> _TASK REQUIREMENTS_
The finished copy should hold every entry exactly as given, and no pictures.

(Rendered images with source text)
····················

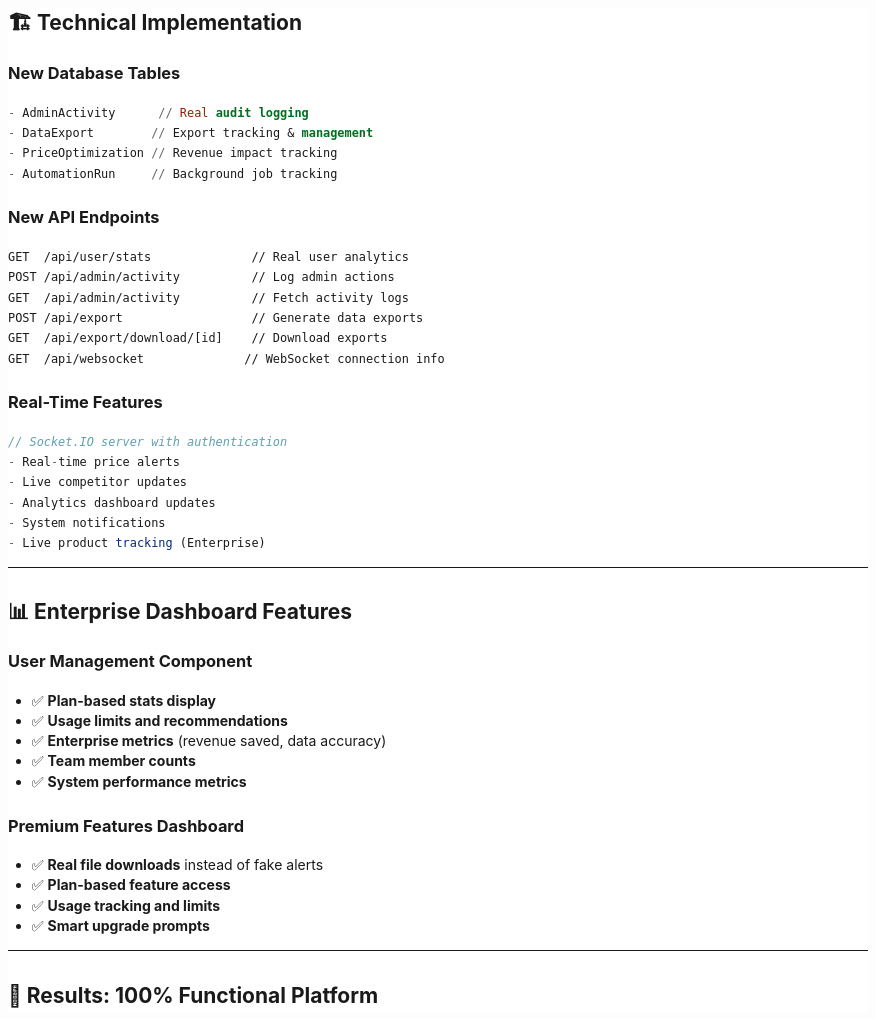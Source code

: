 
## 🏗️ **Technical Implementation**

### **New Database Tables**
```sql
- AdminActivity      // Real audit logging
- DataExport        // Export tracking & management  
- PriceOptimization // Revenue impact tracking
- AutomationRun     // Background job tracking
```

### **New API Endpoints**
```
GET  /api/user/stats              // Real user analytics
POST /api/admin/activity          // Log admin actions
GET  /api/admin/activity          // Fetch activity logs
POST /api/export                  // Generate data exports
GET  /api/export/download/[id]    // Download exports
GET  /api/websocket              // WebSocket connection info
```

### **Real-Time Features**
```typescript
// Socket.IO server with authentication
- Real-time price alerts
- Live competitor updates  
- Analytics dashboard updates
- System notifications
- Live product tracking (Enterprise)
```

---

## 📊 **Enterprise Dashboard Features**

### **User Management Component**
- ✅ **Plan-based stats display**
- ✅ **Usage limits and recommendations**
- ✅ **Enterprise metrics** (revenue saved, data accuracy)
- ✅ **Team member counts**
- ✅ **System performance metrics**

### **Premium Features Dashboard** 
- ✅ **Real file downloads** instead of fake alerts
- ✅ **Plan-based feature access**
- ✅ **Usage tracking and limits**
- ✅ **Smart upgrade prompts**

---

## 🎉 **Results: 100% Functional Platform**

····················

> _SOLVED PROBLEM_
Source code

: 
## 🏗️ **Technical Implementation**

### **New Database Tables**
```sql
- AdminActivity      // Real audit logging
- DataExport        // Export tracking & management  
- PriceOptimization // Revenue impact tracking
- AutomationRun     // Background job tracking
```

### **New API Endpoints**
```
GET  /api/user/stats              // Real user analytics
POST /api/admin/activity          // Log admin actions
GET  /api/admin/activity          // Fetch activity logs
POST /api/export                  // Generate data exports
GET  /api/export/download/[id]    // Download exports
GET  /api/websocket              // WebSocket connection info
```

### **Real-Time Features**
```typescript
// Socket.IO server with authentication
- Real-time price alerts
- Live competitor updates  
- Analytics dashboard updates
- System notifications
- Live product tracking (Enterprise)
```

---

## 📊 **Enterprise Dashboard Features**

### **User Management Component**
- ✅ **Plan-based stats display**
- ✅ **Usage limits and recommendations**
- ✅ **Enterprise metrics** (revenue saved, data accuracy)
- ✅ **Team member counts**
- ✅ **System performance metrics**

### **Premium Features Dashboard** 
- ✅ **Real file downloads** instead of fake alerts
- ✅ **Plan-based feature access**
- ✅ **Usage tracking and limits**
- ✅ **Smart upgrade prompts**

---

## 🎉 **Results: 100% Functional Platform**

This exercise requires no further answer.